▸ Information supplied
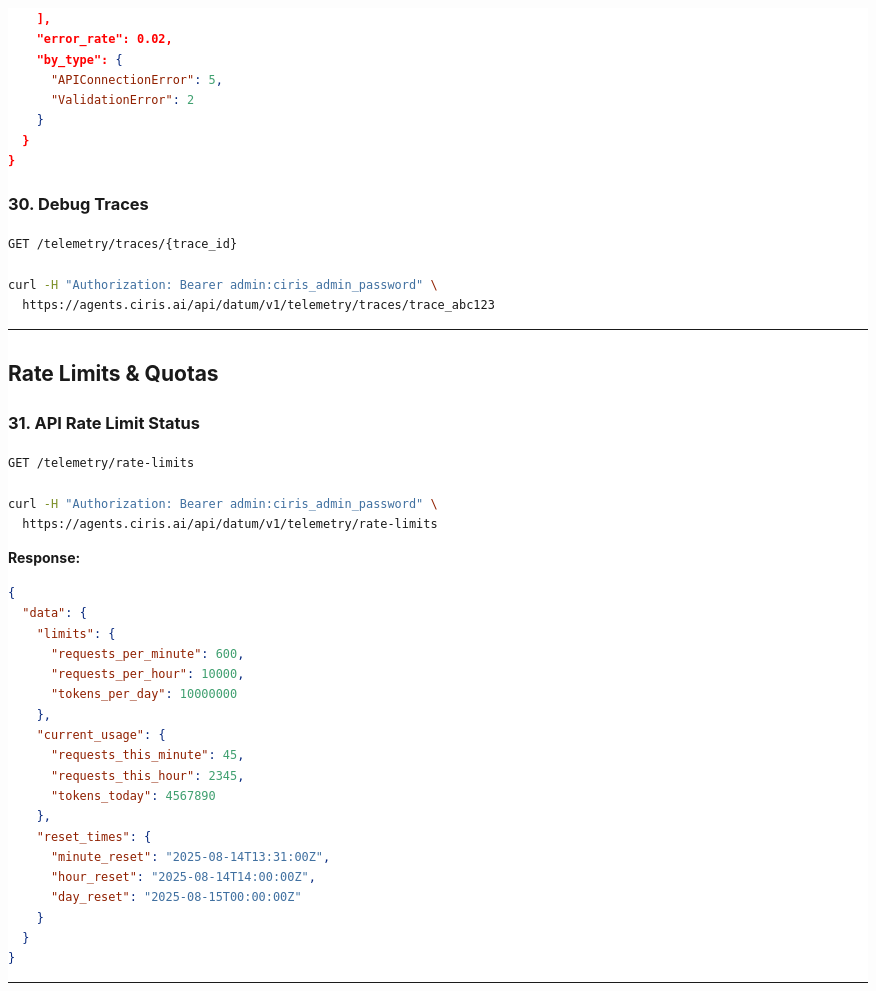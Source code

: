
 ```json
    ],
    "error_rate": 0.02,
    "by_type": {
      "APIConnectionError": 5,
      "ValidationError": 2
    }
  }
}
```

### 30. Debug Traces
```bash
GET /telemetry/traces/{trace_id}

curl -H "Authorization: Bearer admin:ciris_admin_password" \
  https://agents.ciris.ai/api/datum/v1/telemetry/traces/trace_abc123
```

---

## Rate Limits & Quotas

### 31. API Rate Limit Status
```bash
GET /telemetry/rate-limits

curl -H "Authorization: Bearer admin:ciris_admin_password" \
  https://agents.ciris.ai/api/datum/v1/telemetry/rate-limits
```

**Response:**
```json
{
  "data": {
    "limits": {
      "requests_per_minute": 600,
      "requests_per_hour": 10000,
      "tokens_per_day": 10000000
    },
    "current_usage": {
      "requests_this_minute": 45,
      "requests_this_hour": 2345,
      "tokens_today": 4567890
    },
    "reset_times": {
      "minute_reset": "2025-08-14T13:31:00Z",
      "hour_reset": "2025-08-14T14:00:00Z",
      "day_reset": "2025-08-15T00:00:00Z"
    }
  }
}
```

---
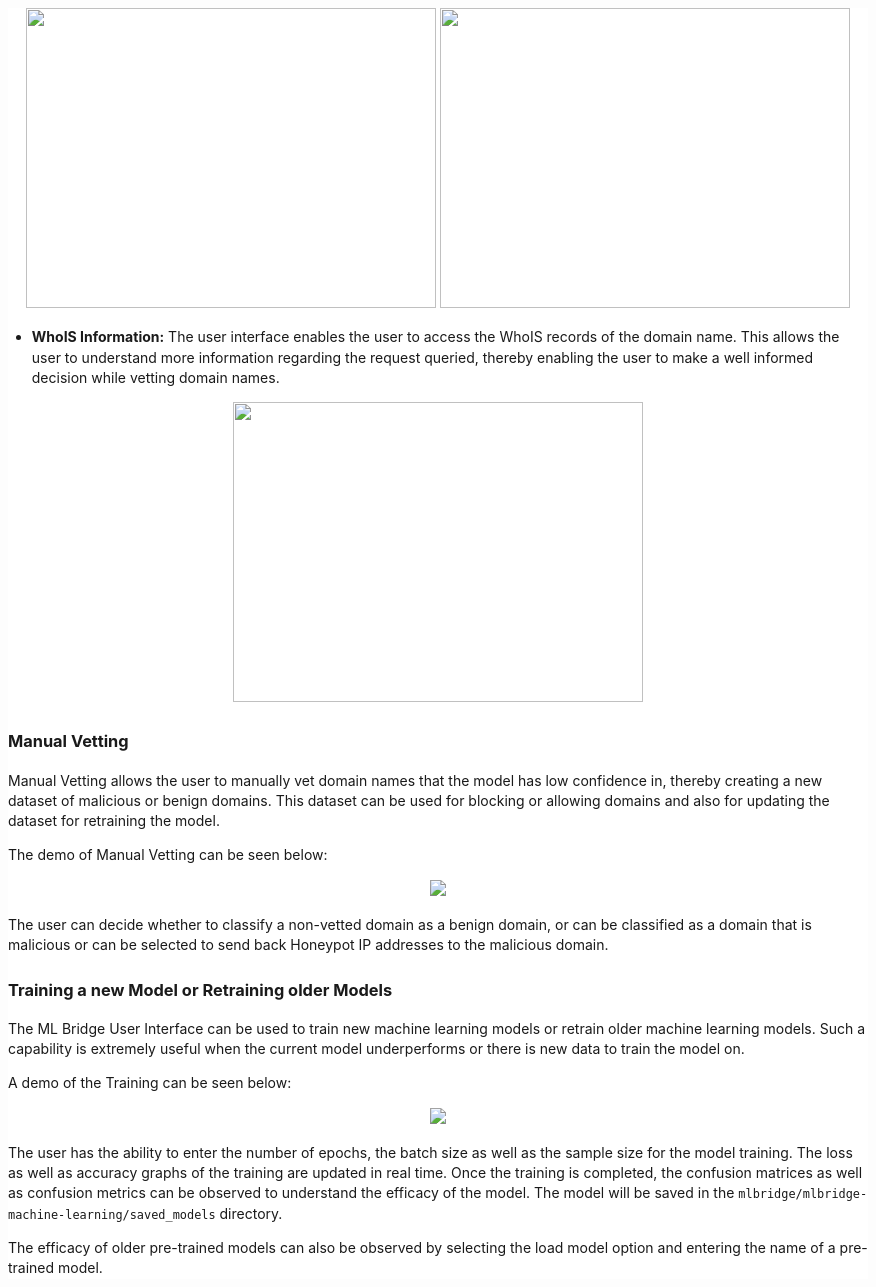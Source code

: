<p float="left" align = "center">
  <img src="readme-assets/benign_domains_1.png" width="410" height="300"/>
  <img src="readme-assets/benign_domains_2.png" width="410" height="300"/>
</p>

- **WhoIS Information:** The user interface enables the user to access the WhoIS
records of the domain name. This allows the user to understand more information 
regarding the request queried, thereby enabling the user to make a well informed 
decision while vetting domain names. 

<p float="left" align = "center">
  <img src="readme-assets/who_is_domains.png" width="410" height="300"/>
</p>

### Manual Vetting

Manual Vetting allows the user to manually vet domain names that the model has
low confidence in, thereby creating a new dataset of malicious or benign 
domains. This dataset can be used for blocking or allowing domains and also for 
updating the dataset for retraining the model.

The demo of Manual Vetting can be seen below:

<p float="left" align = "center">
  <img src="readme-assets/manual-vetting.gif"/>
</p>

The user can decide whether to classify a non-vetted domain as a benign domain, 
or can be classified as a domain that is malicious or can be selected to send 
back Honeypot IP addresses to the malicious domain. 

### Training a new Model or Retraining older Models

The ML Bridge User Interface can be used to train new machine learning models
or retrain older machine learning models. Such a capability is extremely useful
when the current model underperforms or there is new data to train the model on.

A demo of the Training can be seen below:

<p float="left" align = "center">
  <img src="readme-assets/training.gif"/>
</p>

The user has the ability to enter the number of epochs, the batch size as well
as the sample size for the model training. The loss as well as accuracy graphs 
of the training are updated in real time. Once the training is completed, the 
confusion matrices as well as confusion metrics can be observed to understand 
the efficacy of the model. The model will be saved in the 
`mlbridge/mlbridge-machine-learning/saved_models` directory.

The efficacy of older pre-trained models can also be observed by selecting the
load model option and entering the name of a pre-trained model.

▸ Task details
Would you please repeat exactly the lines above, starting at the line with "### Training a" and stopping at the line with "or retrain older", both included?

▸ Result for this exercise
### Training a new Model or Retraining older Models

The ML Bridge User Interface can be used to train new machine learning models
or retrain older machine learning models. Such a capability is extremely useful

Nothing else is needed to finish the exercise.